## Your assignment
Go over each line of the entries below, count those with "cite", and give only the count.

[Dataset entries]
# # # # # # #
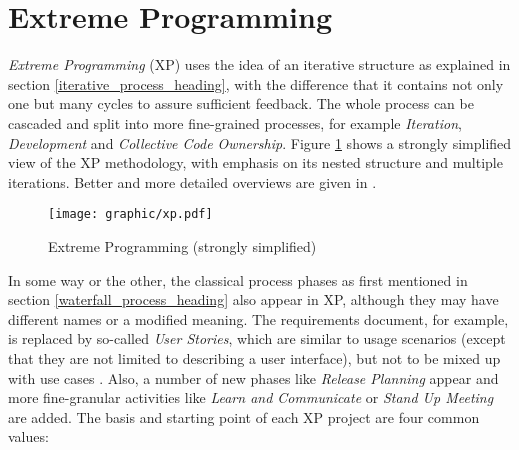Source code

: %
%
%
%
%
%
%

\section{Extreme Programming}
\label{extreme_programming_heading}

\emph{Extreme Programming} (XP) uses the idea of an iterative structure as
explained in section \ref{iterative_process_heading}, with the difference that
it contains not only one but many cycles to assure sufficient feedback. The whole
process can be cascaded and split into more fine-grained processes, for example
\emph{Iteration}, \emph{Development} and \emph{Collective Code Ownership}.
Figure \ref{xp_figure} shows a strongly simplified view of the XP methodology,
with emphasis on its nested structure and multiple iterations. Better and more
detailed overviews are given in \cite{xp}.

\begin{figure}[ht]
    \begin{center}
        \texttt{[image: graphic/xp.pdf]}
        \caption{Extreme Programming (strongly simplified)}
        \label{xp_figure}
    \end{center}
\end{figure}

In some way or the other, the classical process phases as first mentioned in
section \ref{waterfall_process_heading} also appear in XP, although they may
have different names or a modified meaning. The requirements document, for
example, is replaced by so-called \emph{User Stories}, which are similar to
usage scenarios (except that they are not limited to describing a user
interface), but not to be mixed up with use cases \cite{xp}. Also, a number of
new phases like \emph{Release Planning} appear and more fine-granular
activities like \emph{Learn and Communicate} or \emph{Stand Up Meeting} are
added. The basis and starting point of each XP project are four common values:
# # # # # # #
## Exercise response
2